Frequently asked questions¶
How can I confirm an upgrade was successful?¶
A successful upgrade is indicated by:
All pods running the expected image version
No errors in pod logs
Functional smoke tests passing (login, messaging, file upload, etc.)
No anomalies in monitoring dashboards
What should I monitor post-upgrade?¶
We recommend monitoring the following key metrics after an upgrade:
Pod health and restarts
Application logs for errors or warnings
Database replication health (if HA or Active/Active)
Performance metrics (latency, error rate) via Prometheus/Grafana
How can I test upgrades without impacting production?¶
We strongly recommend deploying a separate staging environment that mirrors production, and running a full end-to-end upgrade simulation before upgrading live production clusters.
Can I upgrade the Operator and Mattermost server at the same time?¶
Upgrade the Operator first. Validate it’s stable before upgrading the Mattermost server version.
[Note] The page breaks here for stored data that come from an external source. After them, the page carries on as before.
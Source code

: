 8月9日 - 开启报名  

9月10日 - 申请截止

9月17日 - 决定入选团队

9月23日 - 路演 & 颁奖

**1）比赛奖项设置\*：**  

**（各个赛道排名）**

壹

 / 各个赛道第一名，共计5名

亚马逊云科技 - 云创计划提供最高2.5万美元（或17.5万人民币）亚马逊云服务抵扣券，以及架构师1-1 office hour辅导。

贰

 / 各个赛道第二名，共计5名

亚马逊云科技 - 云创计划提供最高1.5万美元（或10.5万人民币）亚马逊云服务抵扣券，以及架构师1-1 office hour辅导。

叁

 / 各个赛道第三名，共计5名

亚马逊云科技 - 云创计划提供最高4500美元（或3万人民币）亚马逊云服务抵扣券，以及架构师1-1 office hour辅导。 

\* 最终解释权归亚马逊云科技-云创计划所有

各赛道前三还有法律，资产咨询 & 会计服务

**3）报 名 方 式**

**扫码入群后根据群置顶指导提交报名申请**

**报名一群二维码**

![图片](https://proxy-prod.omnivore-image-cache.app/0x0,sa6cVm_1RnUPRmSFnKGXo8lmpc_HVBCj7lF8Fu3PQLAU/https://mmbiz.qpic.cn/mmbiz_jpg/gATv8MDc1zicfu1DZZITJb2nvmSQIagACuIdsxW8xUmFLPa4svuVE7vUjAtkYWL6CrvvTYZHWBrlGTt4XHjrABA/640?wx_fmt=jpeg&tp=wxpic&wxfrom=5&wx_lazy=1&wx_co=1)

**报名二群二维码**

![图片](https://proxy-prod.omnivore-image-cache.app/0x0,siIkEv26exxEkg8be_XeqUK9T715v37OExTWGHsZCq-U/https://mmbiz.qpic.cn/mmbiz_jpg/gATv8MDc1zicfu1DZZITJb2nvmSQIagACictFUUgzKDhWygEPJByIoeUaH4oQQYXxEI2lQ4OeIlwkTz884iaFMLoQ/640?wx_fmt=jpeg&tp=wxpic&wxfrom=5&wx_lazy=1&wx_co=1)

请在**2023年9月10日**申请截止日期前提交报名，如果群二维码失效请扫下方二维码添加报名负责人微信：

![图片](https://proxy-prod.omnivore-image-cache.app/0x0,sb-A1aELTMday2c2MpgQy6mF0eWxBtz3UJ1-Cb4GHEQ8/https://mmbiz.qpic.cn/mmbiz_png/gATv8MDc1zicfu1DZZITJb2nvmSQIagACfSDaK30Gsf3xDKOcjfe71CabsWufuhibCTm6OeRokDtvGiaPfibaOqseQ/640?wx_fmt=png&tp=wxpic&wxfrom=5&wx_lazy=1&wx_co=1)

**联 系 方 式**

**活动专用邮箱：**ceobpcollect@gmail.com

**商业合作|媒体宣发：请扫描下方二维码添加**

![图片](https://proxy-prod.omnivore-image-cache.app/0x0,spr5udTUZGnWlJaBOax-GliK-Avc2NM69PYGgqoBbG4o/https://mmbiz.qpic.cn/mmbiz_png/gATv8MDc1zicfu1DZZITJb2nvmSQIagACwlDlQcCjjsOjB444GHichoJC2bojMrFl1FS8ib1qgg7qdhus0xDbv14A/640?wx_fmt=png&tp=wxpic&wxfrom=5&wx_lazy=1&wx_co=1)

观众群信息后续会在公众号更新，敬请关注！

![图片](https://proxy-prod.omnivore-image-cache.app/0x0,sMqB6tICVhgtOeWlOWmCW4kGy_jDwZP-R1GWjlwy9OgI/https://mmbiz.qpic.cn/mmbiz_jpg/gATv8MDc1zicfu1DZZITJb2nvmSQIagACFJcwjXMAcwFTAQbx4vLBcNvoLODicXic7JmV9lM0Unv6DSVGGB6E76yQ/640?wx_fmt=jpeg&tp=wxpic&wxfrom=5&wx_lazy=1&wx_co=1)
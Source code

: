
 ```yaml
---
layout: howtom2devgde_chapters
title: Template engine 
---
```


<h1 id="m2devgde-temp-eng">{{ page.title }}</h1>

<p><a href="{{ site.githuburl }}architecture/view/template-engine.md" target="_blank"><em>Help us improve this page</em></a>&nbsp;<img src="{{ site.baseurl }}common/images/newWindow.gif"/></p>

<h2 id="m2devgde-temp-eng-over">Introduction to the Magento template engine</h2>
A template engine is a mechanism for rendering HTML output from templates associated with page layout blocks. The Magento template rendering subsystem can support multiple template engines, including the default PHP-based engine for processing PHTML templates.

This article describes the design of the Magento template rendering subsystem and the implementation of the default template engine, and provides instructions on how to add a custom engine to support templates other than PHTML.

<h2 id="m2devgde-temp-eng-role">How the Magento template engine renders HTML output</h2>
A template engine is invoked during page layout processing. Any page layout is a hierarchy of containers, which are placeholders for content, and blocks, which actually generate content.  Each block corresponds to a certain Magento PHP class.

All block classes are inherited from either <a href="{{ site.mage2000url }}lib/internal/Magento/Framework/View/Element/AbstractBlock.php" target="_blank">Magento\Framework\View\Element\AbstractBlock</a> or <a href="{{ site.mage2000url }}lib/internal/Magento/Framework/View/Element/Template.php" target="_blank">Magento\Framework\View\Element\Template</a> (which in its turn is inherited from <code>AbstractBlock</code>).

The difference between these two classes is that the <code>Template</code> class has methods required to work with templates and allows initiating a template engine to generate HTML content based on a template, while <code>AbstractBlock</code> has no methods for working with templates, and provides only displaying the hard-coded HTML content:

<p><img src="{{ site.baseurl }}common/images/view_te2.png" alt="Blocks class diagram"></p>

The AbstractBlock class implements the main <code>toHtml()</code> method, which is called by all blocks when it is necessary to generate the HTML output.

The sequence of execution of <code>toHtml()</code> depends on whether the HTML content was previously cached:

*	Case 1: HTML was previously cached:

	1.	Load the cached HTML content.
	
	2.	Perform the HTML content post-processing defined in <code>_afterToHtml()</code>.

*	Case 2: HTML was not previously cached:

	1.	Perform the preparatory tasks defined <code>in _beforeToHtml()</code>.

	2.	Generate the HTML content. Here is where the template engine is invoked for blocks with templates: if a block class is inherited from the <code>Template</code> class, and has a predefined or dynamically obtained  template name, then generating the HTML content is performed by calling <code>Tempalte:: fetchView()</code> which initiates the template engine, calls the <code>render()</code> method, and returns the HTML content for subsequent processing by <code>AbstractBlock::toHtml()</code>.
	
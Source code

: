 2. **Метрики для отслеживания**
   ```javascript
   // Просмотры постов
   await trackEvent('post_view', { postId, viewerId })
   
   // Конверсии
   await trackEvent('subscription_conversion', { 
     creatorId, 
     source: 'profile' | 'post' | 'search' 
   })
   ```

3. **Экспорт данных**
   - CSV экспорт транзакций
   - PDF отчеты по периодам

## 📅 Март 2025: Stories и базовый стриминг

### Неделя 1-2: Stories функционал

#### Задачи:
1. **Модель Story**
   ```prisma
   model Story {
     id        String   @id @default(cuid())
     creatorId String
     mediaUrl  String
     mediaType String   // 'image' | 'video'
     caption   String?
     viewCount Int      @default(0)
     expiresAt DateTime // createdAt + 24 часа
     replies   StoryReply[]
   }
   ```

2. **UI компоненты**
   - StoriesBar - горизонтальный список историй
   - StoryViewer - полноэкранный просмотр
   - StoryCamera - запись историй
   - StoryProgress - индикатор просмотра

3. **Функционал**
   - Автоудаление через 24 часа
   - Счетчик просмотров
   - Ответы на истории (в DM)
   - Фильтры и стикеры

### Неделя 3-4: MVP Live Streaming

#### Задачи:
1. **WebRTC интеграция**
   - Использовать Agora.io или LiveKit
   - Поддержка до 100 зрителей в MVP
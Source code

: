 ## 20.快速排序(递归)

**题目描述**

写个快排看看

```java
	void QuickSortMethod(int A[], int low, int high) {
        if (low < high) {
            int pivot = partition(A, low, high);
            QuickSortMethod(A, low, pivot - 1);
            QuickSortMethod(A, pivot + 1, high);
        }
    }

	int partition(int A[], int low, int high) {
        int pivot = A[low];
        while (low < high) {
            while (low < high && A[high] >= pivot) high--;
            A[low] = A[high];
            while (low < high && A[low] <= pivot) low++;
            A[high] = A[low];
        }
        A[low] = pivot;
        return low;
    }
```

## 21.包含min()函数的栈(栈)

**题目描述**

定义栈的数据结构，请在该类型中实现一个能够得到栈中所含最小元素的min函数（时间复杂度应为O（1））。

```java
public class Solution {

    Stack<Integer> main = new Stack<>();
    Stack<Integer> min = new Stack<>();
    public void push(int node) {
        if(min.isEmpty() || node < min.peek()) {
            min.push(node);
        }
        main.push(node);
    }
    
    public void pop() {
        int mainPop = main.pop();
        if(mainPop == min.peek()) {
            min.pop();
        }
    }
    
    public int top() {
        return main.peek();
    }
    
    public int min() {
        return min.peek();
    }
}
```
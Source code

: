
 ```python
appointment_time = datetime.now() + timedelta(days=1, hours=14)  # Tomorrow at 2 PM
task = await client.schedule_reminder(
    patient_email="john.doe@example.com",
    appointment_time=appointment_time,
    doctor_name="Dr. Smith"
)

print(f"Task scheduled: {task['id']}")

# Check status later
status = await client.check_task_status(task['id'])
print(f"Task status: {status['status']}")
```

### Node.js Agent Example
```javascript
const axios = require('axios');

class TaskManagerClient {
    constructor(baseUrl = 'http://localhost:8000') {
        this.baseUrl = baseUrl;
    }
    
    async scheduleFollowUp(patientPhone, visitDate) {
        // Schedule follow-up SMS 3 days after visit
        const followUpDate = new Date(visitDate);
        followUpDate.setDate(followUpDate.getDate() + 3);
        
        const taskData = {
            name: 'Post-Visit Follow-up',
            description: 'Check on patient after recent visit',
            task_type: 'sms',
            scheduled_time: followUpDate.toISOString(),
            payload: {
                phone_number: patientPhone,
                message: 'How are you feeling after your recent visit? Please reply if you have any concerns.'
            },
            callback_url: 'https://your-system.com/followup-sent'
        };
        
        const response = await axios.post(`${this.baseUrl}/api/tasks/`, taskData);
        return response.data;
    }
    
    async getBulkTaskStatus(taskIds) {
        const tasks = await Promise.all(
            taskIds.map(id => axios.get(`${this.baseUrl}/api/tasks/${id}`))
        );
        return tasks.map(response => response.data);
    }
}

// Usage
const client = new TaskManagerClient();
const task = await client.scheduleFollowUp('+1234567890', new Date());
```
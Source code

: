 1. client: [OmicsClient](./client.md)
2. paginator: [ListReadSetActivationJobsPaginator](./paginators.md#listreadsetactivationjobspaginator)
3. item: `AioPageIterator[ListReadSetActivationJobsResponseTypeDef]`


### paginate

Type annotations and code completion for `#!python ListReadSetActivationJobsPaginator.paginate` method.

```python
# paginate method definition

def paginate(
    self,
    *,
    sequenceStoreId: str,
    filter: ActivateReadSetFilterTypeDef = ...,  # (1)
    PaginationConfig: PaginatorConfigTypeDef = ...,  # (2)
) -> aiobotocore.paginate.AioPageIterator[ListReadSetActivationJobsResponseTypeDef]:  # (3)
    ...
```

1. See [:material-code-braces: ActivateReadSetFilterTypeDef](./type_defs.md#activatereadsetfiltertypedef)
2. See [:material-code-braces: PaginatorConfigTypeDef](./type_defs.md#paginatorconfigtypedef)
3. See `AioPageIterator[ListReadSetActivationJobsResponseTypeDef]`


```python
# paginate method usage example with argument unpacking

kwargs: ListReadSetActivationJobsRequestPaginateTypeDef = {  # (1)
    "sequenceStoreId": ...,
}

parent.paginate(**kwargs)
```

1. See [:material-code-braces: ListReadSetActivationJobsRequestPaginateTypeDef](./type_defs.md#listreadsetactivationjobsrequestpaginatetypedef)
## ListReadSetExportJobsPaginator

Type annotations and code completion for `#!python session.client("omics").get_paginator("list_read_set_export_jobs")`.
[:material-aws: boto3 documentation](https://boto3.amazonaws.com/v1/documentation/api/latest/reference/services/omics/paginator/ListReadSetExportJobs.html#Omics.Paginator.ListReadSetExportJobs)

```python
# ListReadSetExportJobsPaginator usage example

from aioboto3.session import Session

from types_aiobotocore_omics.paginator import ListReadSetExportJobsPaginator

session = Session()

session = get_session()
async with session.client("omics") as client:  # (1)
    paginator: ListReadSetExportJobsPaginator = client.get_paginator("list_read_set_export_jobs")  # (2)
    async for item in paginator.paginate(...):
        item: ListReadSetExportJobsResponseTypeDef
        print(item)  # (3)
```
Do I need to upgrade the database separately?¶
Mattermost does not upgrade the database schema by default. You must manually apply database schema updates if required by a newer Mattermost version. Review the Mattermost Server changelog for any migration steps.
What if my pods don’t become ready after the upgrade?¶
Check the Operator logs and pod events using kubectl
to identify and resolve issues. Look for common issues such as resource constraints, configuration errors, or network connectivity problems.
What version compatibility should I be aware of between the Mattermost Operator and the application server?¶
Running an older Operator version may not support newer Mattermost features or upgrade flows. Always check the Helm chart release notes for version compatibility between the Operator and the Mattermost server.
Can I automate this upgrade process using GitOps or CI/CD?¶
Yes. You can manage upgrades using tools like ArgoCD or FluxCD to apply Helm changes from version-controlled values.yaml
files. Ensure changes are peer-reviewed and validated in staging before promotion.